A decisão também reduz o espaço para ações de produtores que buscavam indenizações por supostos prejuízos provocados pela recusa de compra de soja produzida em áreas abertas legalmente. Para a maioria dos ministros, a continuidade dessas disputas aumentaria a insegurança jurídica sobre a comercialização do grão.

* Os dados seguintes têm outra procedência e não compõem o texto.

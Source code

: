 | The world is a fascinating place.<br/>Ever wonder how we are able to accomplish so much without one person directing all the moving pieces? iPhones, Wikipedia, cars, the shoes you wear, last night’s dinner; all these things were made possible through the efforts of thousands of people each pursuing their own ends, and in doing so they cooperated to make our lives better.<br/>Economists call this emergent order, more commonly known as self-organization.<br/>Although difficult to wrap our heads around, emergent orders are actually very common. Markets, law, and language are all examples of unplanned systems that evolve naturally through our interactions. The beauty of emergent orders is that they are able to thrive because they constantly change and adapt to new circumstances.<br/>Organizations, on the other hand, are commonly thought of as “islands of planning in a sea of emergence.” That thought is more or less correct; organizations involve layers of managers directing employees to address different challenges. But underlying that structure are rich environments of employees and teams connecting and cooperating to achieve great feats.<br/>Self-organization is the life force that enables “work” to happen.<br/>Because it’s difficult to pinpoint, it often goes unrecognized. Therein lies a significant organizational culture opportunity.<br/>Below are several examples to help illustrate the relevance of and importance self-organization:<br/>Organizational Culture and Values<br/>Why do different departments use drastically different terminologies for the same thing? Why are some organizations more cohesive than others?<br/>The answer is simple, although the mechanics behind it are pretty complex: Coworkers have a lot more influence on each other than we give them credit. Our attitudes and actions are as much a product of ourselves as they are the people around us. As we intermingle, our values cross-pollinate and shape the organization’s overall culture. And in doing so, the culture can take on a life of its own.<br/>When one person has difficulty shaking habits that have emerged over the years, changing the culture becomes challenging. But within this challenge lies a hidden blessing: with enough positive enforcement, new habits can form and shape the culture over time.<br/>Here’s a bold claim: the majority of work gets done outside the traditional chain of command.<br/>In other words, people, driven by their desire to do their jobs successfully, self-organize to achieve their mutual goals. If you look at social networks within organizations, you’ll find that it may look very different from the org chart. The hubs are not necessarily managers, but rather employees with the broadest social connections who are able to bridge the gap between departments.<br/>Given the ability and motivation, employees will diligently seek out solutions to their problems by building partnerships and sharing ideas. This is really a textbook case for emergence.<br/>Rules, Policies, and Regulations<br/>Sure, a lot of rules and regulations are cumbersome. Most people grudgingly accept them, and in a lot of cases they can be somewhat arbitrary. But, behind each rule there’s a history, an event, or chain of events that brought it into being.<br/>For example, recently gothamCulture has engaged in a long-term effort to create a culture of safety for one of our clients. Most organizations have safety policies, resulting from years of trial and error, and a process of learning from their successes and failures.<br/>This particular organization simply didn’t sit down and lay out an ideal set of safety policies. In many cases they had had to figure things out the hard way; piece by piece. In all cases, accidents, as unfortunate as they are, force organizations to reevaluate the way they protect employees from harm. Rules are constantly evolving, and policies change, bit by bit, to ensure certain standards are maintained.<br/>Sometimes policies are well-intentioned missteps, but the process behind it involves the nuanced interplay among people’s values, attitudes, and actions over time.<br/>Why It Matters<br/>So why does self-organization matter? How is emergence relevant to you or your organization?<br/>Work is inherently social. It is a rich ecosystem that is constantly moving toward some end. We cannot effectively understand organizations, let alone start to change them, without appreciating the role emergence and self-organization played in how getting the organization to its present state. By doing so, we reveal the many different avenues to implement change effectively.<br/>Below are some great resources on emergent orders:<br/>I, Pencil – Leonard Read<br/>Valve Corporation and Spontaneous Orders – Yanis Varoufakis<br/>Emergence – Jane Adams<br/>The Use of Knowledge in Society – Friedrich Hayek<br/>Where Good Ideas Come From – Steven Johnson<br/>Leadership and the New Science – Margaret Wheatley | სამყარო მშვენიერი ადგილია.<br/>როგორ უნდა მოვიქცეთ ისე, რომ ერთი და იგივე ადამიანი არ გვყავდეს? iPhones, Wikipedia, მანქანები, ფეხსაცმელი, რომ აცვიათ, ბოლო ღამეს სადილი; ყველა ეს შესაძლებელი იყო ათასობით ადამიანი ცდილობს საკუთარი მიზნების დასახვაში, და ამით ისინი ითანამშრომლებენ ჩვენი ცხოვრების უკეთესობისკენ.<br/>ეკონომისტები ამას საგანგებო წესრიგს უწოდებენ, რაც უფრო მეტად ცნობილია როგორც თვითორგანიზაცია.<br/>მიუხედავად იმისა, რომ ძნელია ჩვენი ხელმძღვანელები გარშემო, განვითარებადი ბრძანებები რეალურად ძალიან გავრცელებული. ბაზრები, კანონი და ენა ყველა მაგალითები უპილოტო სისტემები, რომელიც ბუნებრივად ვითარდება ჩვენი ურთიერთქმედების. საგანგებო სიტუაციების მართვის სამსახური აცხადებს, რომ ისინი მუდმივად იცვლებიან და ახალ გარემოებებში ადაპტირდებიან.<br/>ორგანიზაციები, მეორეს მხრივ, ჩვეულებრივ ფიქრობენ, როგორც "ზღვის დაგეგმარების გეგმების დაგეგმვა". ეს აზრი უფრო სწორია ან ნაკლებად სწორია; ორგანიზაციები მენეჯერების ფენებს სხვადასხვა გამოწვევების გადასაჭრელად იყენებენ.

O entendimento do Supremo se restringe ao modelo atual da Moratória. Eventuais mudanças no acordo ou novas condutas empresariais poderão ser analisadas posteriormente pelos órgãos competentes e pelo Judiciário.

Para o produtor, o resultado mantém dois cenários simultâneos. A soja produzida em conformidade com o Código Florestal poderá continuar sendo recusada por empresas que adotem critérios ambientais próprios. Essas companhias, contudo, poderão perder incentivos concedidos pelos Estados que considerem essas exigências prejudiciais à produção agropecuária legal.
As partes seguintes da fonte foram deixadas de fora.